■ その事務所の探し方、間違っていませんか?
・手狭な事務所、少し広いところに移転しよう。
・人が増えたから、別のビルを借りて一部の部署を移動させよう。
・業績下降、事務所を移転して費用を抑えるか。
事務所を探し始める動機は様々ですが、本当に有益で、適正なコストで事務所移転を成功させている企業は極わずかではないでしょうか。
事務所移転には達成すべき目的要求があります。期日、品質、コストの引越までのタスクと完了後の事務所環境評価にて、事務所移転が成功したものかが始めてわかります。最低1年はその事務所移転が成功したかどうかはわからないということです。
引越をされた企業の中には「予算どおりに期限まで引越ができた。見た目も非常に満足で、従業員のモチベーションも高くなった。」と話す担当者がおります。
ところが半年後の夏には、事務所スペースに暑い場所が多く、従業員のモチベーションが下がり、業務に支障をきたしている。解決しようとビル管理会社と話をしたところ、人員や機器が密集しているため、熱量が多く発生しているので、空調を増設する必要がある。レイアウトに関しても、空調が効率的に稼動するようなプランに変更しなければ駄目だと。
ハッキリ言ってこの事務所移転は失敗です。
半年後には空調改修工事、レイアウト変更工事で大幅なコスト増と従業員の生産性を低下させたのです。

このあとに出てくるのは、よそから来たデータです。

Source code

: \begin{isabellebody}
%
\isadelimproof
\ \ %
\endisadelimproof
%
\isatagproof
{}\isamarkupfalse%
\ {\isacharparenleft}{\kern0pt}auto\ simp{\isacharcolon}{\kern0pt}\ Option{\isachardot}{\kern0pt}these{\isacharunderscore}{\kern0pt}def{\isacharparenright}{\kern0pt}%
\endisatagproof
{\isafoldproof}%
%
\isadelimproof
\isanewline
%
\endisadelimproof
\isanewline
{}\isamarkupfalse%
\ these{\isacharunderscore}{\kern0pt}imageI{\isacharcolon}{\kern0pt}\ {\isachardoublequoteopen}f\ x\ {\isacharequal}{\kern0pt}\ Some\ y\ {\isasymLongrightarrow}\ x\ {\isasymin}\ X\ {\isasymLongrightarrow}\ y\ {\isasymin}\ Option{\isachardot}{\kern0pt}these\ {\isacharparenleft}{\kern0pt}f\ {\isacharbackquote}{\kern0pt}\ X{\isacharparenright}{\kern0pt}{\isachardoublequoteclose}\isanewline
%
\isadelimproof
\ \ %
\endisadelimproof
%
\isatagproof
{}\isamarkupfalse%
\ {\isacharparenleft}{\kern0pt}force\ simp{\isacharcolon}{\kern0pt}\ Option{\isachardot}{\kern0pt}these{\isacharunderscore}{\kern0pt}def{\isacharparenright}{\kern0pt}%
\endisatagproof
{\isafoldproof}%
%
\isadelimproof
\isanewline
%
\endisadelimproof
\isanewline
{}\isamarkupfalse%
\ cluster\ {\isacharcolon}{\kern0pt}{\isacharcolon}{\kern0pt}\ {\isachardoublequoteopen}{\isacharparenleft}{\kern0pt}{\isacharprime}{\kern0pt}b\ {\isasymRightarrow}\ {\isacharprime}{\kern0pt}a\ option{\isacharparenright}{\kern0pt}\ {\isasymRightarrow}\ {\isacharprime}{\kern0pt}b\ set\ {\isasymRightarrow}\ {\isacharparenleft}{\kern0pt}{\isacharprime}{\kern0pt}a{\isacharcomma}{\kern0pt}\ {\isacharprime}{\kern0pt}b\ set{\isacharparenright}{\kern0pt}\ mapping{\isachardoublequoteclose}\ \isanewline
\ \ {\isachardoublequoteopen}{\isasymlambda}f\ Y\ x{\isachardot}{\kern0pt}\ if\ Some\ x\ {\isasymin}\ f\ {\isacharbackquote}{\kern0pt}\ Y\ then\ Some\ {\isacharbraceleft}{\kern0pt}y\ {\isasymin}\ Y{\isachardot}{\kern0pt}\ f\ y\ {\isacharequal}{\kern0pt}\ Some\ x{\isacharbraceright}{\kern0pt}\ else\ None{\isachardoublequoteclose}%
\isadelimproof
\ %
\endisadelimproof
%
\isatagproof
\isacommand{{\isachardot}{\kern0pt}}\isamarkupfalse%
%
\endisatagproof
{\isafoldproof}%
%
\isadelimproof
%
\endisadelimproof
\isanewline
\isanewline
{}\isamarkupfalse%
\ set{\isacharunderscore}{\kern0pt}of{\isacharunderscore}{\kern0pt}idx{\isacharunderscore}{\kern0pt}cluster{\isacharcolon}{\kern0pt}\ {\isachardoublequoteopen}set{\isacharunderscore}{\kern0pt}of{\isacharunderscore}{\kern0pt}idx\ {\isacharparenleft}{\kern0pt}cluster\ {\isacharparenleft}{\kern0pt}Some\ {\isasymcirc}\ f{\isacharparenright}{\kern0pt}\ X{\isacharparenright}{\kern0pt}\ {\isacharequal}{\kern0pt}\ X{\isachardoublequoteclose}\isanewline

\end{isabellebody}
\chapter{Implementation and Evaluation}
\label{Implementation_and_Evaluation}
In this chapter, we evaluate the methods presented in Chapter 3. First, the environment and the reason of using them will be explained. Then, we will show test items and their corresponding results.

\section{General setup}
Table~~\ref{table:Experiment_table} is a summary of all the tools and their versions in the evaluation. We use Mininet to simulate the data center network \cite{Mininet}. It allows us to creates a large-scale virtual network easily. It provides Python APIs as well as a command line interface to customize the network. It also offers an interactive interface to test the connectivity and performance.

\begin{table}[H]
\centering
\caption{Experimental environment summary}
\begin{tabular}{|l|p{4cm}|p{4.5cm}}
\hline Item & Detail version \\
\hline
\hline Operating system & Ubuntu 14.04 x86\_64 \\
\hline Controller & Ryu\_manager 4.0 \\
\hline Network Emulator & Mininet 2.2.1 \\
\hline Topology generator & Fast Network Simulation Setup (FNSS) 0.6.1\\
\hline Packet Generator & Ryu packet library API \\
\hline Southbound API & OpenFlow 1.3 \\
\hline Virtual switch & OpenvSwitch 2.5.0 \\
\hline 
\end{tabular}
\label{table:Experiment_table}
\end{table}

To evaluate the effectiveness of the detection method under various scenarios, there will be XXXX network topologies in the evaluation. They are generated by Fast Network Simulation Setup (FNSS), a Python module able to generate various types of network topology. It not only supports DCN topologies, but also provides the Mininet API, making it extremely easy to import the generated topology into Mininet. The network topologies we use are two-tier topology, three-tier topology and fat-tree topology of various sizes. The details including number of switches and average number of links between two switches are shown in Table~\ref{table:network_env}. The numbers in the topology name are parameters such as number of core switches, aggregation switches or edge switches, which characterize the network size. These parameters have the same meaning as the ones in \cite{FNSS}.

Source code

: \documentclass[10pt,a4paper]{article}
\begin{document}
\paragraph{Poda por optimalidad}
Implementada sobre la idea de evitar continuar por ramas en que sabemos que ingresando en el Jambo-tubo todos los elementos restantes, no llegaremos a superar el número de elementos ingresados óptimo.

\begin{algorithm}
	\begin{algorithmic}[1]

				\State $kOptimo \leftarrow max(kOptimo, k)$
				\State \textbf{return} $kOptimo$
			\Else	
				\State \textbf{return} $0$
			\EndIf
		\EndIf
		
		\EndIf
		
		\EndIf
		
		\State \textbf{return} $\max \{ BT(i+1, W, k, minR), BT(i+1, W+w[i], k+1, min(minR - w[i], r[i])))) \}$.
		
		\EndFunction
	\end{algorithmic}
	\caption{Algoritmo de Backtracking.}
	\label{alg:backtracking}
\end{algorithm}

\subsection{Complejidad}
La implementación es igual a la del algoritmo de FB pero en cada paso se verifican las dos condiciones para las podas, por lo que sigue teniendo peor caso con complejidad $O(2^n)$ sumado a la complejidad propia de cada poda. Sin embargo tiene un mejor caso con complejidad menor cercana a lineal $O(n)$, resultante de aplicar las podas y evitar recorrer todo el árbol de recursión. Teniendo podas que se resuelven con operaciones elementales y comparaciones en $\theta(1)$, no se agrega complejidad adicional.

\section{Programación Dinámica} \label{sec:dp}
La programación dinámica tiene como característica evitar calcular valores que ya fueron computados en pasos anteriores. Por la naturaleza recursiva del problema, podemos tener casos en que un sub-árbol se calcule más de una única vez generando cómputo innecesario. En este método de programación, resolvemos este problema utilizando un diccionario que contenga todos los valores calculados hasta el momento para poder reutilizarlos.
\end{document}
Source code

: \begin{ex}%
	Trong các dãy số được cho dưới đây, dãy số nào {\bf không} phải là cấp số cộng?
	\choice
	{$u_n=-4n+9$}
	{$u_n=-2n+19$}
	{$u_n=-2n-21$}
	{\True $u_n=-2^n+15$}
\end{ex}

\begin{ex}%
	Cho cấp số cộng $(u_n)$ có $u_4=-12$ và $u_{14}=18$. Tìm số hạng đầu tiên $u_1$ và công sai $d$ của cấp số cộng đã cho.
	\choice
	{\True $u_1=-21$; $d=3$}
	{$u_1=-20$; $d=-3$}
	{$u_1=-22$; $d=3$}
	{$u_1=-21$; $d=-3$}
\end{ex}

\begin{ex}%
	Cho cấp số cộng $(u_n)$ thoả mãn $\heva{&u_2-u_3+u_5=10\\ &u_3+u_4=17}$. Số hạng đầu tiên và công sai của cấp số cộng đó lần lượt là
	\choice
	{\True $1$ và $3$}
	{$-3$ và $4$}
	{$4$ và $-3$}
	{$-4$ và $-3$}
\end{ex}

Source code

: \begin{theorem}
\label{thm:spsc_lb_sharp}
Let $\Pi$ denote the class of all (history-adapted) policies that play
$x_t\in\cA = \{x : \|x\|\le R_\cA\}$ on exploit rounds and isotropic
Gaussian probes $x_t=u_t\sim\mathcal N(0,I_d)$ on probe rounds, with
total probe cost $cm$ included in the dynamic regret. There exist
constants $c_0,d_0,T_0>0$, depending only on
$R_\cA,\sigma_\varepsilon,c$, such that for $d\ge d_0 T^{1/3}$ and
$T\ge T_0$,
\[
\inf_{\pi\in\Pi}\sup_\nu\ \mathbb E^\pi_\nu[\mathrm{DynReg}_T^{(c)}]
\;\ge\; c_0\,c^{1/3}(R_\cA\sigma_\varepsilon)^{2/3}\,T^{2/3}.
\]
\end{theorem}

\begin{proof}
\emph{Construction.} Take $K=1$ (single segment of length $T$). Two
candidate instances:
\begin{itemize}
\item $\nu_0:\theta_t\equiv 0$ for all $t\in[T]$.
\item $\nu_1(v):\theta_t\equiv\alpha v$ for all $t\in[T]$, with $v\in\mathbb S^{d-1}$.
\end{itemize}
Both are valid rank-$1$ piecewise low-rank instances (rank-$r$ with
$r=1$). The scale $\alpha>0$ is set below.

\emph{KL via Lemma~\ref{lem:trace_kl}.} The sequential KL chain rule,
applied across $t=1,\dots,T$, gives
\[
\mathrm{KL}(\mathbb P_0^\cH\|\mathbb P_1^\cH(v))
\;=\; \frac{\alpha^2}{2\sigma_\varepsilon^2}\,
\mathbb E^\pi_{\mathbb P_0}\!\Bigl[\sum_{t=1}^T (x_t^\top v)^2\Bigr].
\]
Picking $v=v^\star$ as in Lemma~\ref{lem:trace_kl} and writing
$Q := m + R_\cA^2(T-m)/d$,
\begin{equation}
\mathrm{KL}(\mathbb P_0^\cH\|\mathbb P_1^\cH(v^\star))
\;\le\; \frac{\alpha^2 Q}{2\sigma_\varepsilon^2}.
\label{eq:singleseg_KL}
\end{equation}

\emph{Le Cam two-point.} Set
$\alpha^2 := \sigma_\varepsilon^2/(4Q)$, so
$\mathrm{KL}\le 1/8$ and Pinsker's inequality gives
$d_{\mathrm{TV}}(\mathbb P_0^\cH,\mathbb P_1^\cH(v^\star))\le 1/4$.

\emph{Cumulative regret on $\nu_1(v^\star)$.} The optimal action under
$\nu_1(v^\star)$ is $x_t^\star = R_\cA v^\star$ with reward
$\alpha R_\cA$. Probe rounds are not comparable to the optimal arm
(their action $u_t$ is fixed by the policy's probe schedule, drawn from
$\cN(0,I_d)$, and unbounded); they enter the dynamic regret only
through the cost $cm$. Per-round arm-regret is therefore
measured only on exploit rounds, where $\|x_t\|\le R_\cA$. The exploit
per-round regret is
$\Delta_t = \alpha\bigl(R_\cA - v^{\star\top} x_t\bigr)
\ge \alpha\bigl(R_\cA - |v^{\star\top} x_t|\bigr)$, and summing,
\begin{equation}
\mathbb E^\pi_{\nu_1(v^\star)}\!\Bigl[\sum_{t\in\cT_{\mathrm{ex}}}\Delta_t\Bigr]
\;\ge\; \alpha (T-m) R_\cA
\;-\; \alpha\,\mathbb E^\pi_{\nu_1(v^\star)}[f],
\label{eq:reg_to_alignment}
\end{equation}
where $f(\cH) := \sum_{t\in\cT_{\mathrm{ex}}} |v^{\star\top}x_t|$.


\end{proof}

これは事務所を選ぶ段階から間違っていたのです。選ぶ前からしっかりとした事務所移転計画を作り、ビルへの要求性能、人員計画、レイアウトプラン、投資回収期間、評価方法などの作業をする必要があったのです。当然、引越しをする企業には、このようなノウハウはほとんどないことでしょう。専門の部隊がいる大企業なら別ですが。事務所移転にはプロフェッショナルなノウハウが必要なのです。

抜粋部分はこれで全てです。